[Collected data]
################
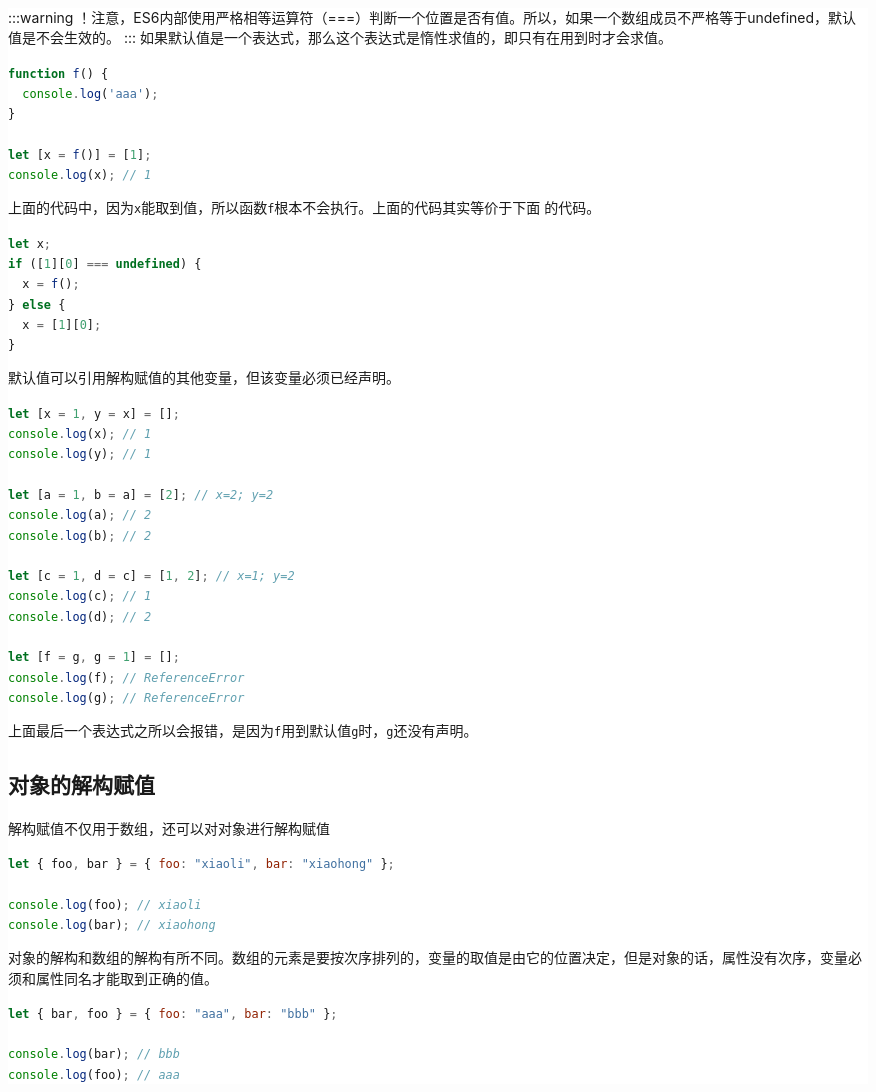 :::warning
！注意，ES6内部使用严格相等运算符（===）判断一个位置是否有值。所以，如果一个数组成员不严格等于undefined，默认值是不会生效的。
:::
如果默认值是一个表达式，那么这个表达式是惰性求值的，即只有在用到时才会求值。
```js
function f() {
  console.log('aaa');
}

let [x = f()] = [1];
console.log(x); // 1
```
上面的代码中，因为`x`能取到值，所以函数`f`根本不会执行。上面的代码其实等价于下面
的代码。
```js
let x;
if ([1][0] === undefined) {
  x = f();
} else {
  x = [1][0];
}
```
默认值可以引用解构赋值的其他变量，但该变量必须已经声明。
```js
let [x = 1, y = x] = [];
console.log(x); // 1
console.log(y); // 1

let [a = 1, b = a] = [2]; // x=2; y=2
console.log(a); // 2
console.log(b); // 2

let [c = 1, d = c] = [1, 2]; // x=1; y=2
console.log(c); // 1
console.log(d); // 2

let [f = g, g = 1] = [];
console.log(f); // ReferenceError
console.log(g); // ReferenceError
```
上面最后一个表达式之所以会报错，是因为`f`用到默认值`g`时，`g`还没有声明。

## 对象的解构赋值
解构赋值不仅用于数组，还可以对对象进行解构赋值
```js
let { foo, bar } = { foo: "xiaoli", bar: "xiaohong" };

console.log(foo); // xiaoli
console.log(bar); // xiaohong
```

对象的解构和数组的解构有所不同。数组的元素是要按次序排列的，变量的取值是由它的位置决定，但是对象的话，属性没有次序，变量必须和属性同名才能取到正确的值。
```js
let { bar, foo } = { foo: "aaa", bar: "bbb" };

console.log(bar); // bbb
console.log(foo); // aaa
```
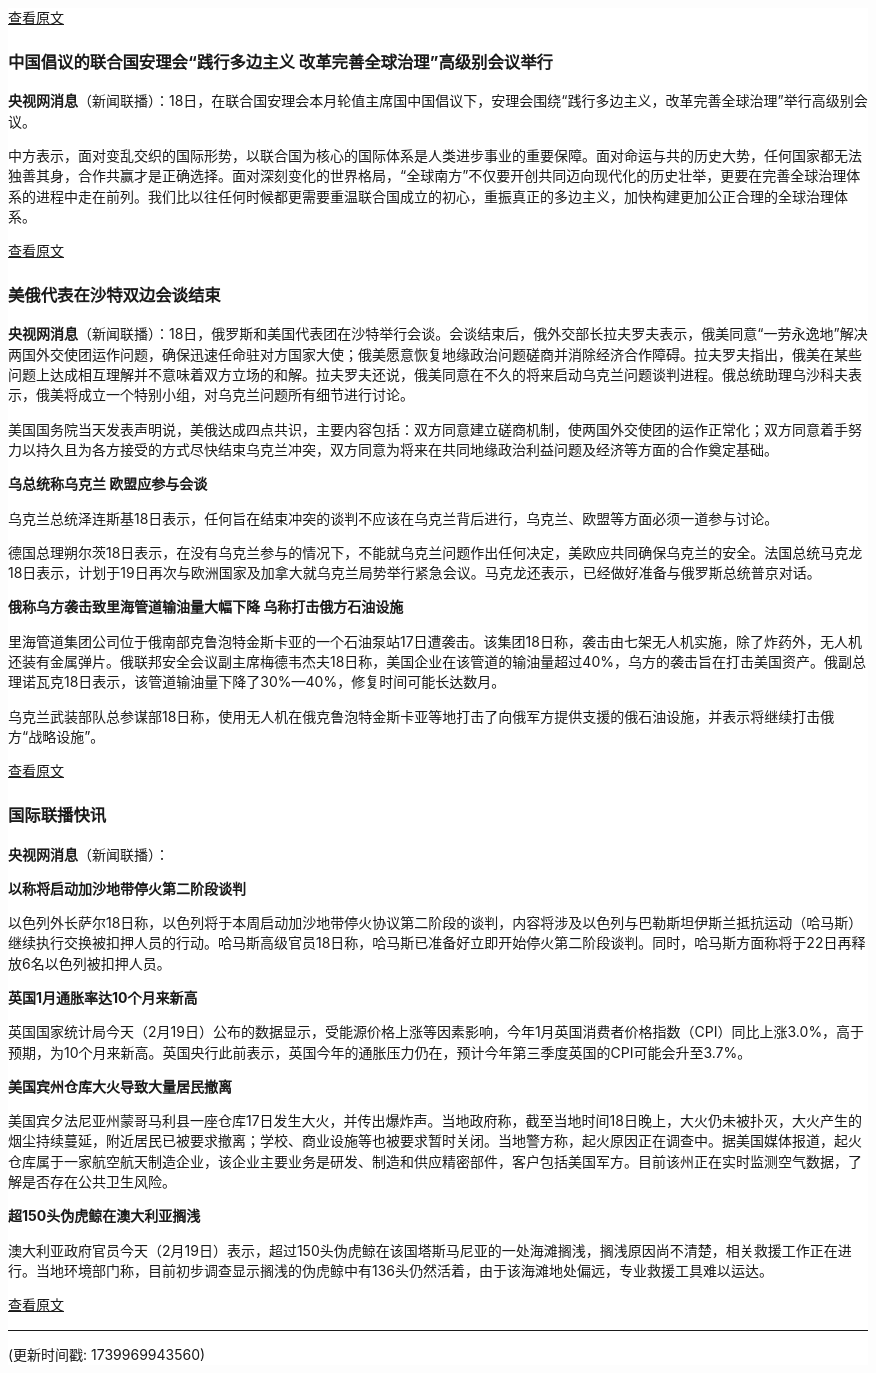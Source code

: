 [查看原文](https://tv.cctv.com/2025/02/19/VIDEbiFGV7NNRkgrotZ6IQD3250219.shtml)

### 中国倡议的联合国安理会“践行多边主义 改革完善全球治理”高级别会议举行

<p><strong>央视网消息</strong>（新闻联播）：18日，在联合国安理会本月轮值主席国中国倡议下，安理会围绕“践行多边主义，改革完善全球治理”举行高级别会议。</p><p>中方表示，面对变乱交织的国际形势，以联合国为核心的国际体系是人类进步事业的重要保障。面对命运与共的历史大势，任何国家都无法独善其身，合作共赢才是正确选择。面对深刻变化的世界格局，“全球南方”不仅要开创共同迈向现代化的历史壮举，更要在完善全球治理体系的进程中走在前列。我们比以往任何时候都更需要重温联合国成立的初心，重振真正的多边主义，加快构建更加公正合理的全球治理体系。</p>

[查看原文](https://tv.cctv.com/2025/02/19/VIDEzM8qDFQ9XVsKTEMzgg1r250219.shtml)

### 美俄代表在沙特双边会谈结束

<p><strong>央视网消息</strong>（新闻联播）：18日，俄罗斯和美国代表团在沙特举行会谈。会谈结束后，俄外交部长拉夫罗夫表示，俄美同意“一劳永逸地”解决两国外交使团运作问题，确保迅速任命驻对方国家大使；俄美愿意恢复地缘政治问题磋商并消除经济合作障碍。拉夫罗夫指出，俄美在某些问题上达成相互理解并不意味着双方立场的和解。拉夫罗夫还说，俄美同意在不久的将来启动乌克兰问题谈判进程。俄总统助理乌沙科夫表示，俄美将成立一个特别小组，对乌克兰问题所有细节进行讨论。</p><p>美国国务院当天发表声明说，美俄达成四点共识，主要内容包括：双方同意建立磋商机制，使两国外交使团的运作正常化；双方同意着手努力以持久且为各方接受的方式尽快结束乌克兰冲突，双方同意为将来在共同地缘政治利益问题及经济等方面的合作奠定基础。</p><p><strong>乌总统称乌克兰 欧盟应参与会谈</strong></p><p>乌克兰总统泽连斯基18日表示，任何旨在结束冲突的谈判不应该在乌克兰背后进行，乌克兰、欧盟等方面必须一道参与讨论。</p><p>德国总理朔尔茨18日表示，在没有乌克兰参与的情况下，不能就乌克兰问题作出任何决定，美欧应共同确保乌克兰的安全。法国总统马克龙18日表示，计划于19日再次与欧洲国家及加拿大就乌克兰局势举行紧急会议。马克龙还表示，已经做好准备与俄罗斯总统普京对话。</p><p><strong>俄称乌方袭击致里海管道输油量大幅下降 乌称打击俄方石油设施</strong></p><p>里海管道集团公司位于俄南部克鲁泡特金斯卡亚的一个石油泵站17日遭袭击。该集团18日称，袭击由七架无人机实施，除了炸药外，无人机还装有金属弹片。俄联邦安全会议副主席梅德韦杰夫18日称，美国企业在该管道的输油量超过40%，乌方的袭击旨在打击美国资产。俄副总理诺瓦克18日表示，该管道输油量下降了30%—40%，修复时间可能长达数月。</p><p>乌克兰武装部队总参谋部18日称，使用无人机在俄克鲁泡特金斯卡亚等地打击了向俄军方提供支援的俄石油设施，并表示将继续打击俄方“战略设施”。</p>

[查看原文](https://tv.cctv.com/2025/02/19/VIDEI16X7Cjq6e495QACeHgm250219.shtml)

### 国际联播快讯

<p><strong>央视网消息</strong>（新闻联播）：</p><p><strong>以称将启动加沙地带停火第二阶段谈判</strong></p><p>以色列外长萨尔18日称，以色列将于本周启动加沙地带停火协议第二阶段的谈判，内容将涉及以色列与巴勒斯坦伊斯兰抵抗运动（哈马斯）继续执行交换被扣押人员的行动。哈马斯高级官员18日称，哈马斯已准备好立即开始停火第二阶段谈判。同时，哈马斯方面称将于22日再释放6名以色列被扣押人员。</p><p><strong>英国1月通胀率达10个月来新高</strong></p><p>英国国家统计局今天（2月19日）公布的数据显示，受能源价格上涨等因素影响，今年1月英国消费者价格指数（CPI）同比上涨3.0%，高于预期，为10个月来新高。英国央行此前表示，英国今年的通胀压力仍在，预计今年第三季度英国的CPI可能会升至3.7%。</p><p><strong>美国宾州仓库大火导致大量居民撤离</strong></p><p>美国宾夕法尼亚州蒙哥马利县一座仓库17日发生大火，并传出爆炸声。当地政府称，截至当地时间18日晚上，大火仍未被扑灭，大火产生的烟尘持续蔓延，附近居民已被要求撤离；学校、商业设施等也被要求暂时关闭。当地警方称，起火原因正在调查中。据美国媒体报道，起火仓库属于一家航空航天制造企业，该企业主要业务是研发、制造和供应精密部件，客户包括美国军方。目前该州正在实时监测空气数据，了解是否存在公共卫生风险。</p><p><strong>超150头伪虎鲸在澳大利亚搁浅</strong></p><p>澳大利亚政府官员今天（2月19日）表示，超过150头伪虎鲸在该国塔斯马尼亚的一处海滩搁浅，搁浅原因尚不清楚，相关救援工作正在进行。当地环境部门称，目前初步调查显示搁浅的伪虎鲸中有136头仍然活着，由于该海滩地处偏远，专业救援工具难以运达。</p>

[查看原文](https://tv.cctv.com/2025/02/19/VIDEXNaCPc1bxakuQE5m0PeU250219.shtml)



---

(更新时间戳: 1739969943560)

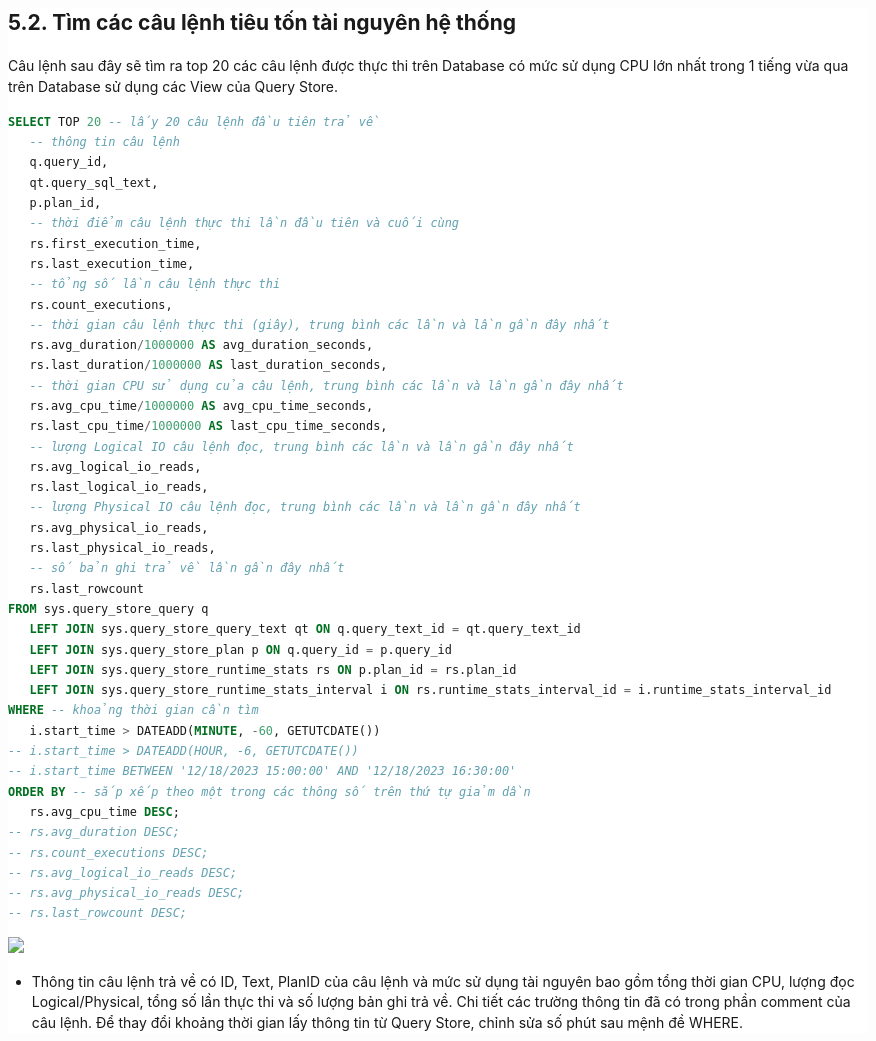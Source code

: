 ## 5.2. Tìm các câu lệnh tiêu tốn tài nguyên hệ thống

Câu lệnh sau đây sẽ tìm ra top 20 các câu lệnh được thực thi trên Database có mức sử dụng CPU lớn nhất trong 1 tiếng vừa qua trên Database sử dụng các View của Query Store.

``` sql
SELECT TOP 20 -- lấy 20 câu lệnh đầu tiên trả về
   -- thông tin câu lệnh
   q.query_id,
   qt.query_sql_text,
   p.plan_id,
   -- thời điểm câu lệnh thực thi lần đầu tiên và cuối cùng
   rs.first_execution_time,
   rs.last_execution_time,
   -- tổng số lần câu lệnh thực thi
   rs.count_executions,
   -- thời gian câu lệnh thực thi (giây), trung bình các lần và lần gần đây nhất
   rs.avg_duration/1000000 AS avg_duration_seconds,
   rs.last_duration/1000000 AS last_duration_seconds,
   -- thời gian CPU sử dụng của câu lệnh, trung bình các lần và lần gần đây nhất
   rs.avg_cpu_time/1000000 AS avg_cpu_time_seconds,
   rs.last_cpu_time/1000000 AS last_cpu_time_seconds,
   -- lượng Logical IO câu lệnh đọc, trung bình các lần và lần gần đây nhất
   rs.avg_logical_io_reads,
   rs.last_logical_io_reads,
   -- lượng Physical IO câu lệnh đọc, trung bình các lần và lần gần đây nhất
   rs.avg_physical_io_reads,
   rs.last_physical_io_reads,
   -- số bản ghi trả về lần gần đây nhất
   rs.last_rowcount
FROM sys.query_store_query q
   LEFT JOIN sys.query_store_query_text qt ON q.query_text_id = qt.query_text_id
   LEFT JOIN sys.query_store_plan p ON q.query_id = p.query_id
   LEFT JOIN sys.query_store_runtime_stats rs ON p.plan_id = rs.plan_id
   LEFT JOIN sys.query_store_runtime_stats_interval i ON rs.runtime_stats_interval_id = i.runtime_stats_interval_id
WHERE -- khoảng thời gian cần tìm
   i.start_time > DATEADD(MINUTE, -60, GETUTCDATE())
-- i.start_time > DATEADD(HOUR, -6, GETUTCDATE())
-- i.start_time BETWEEN '12/18/2023 15:00:00' AND '12/18/2023 16:30:00'
ORDER BY -- sắp xếp theo một trong các thông số trên thứ tự giảm dần
   rs.avg_cpu_time DESC;
-- rs.avg_duration DESC;
-- rs.count_executions DESC;
-- rs.avg_logical_io_reads DESC;
-- rs.avg_physical_io_reads DESC;
-- rs.last_rowcount DESC;
```

![](./images/query-store17.webp)

- Thông tin câu lệnh trả về có ID, Text, PlanID của câu lệnh và mức sử dụng tài nguyên bao gồm tổng thời gian CPU, lượng đọc Logical/Physical, tổng số lần thực thi và số lượng bản ghi trả về. Chi tiết các trường thông tin đã có trong phần comment của câu lệnh. Để thay đổi khoảng thời gian lấy thông tin từ Query Store, chỉnh sửa số phút sau mệnh đề WHERE.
################
PROBLEM DESCRIPTION
In the data above, copy every line where the string "lệnh" appears.

ANSWER TO THE PROBLEM
: ## 5.2. Tìm các câu lệnh tiêu tốn tài nguyên hệ thống
Câu lệnh sau đây sẽ tìm ra top 20 các câu lệnh được thực thi trên Database có mức sử dụng CPU lớn nhất trong 1 tiếng vừa qua trên Database sử dụng các View của Query Store.
SELECT TOP 20 -- lấy 20 câu lệnh đầu tiên trả về
   -- thông tin câu lệnh
   -- thời điểm câu lệnh thực thi lần đầu tiên và cuối cùng
   -- tổng số lần câu lệnh thực thi
   -- thời gian câu lệnh thực thi (giây), trung bình các lần và lần gần đây nhất
   -- thời gian CPU sử dụng của câu lệnh, trung bình các lần và lần gần đây nhất
   -- lượng Logical IO câu lệnh đọc, trung bình các lần và lần gần đây nhất
   -- lượng Physical IO câu lệnh đọc, trung bình các lần và lần gần đây nhất
- Thông tin câu lệnh trả về có ID, Text, PlanID của câu lệnh và mức sử dụng tài nguyên bao gồm tổng thời gian CPU, lượng đọc Logical/Physical, tổng số lần thực thi và số lượng bản ghi trả về. Chi tiết các trường thông tin đã có trong phần comment của câu lệnh. Để thay đổi khoảng thời gian lấy thông tin từ Query Store, chỉnh sửa số phút sau mệnh đề WHERE.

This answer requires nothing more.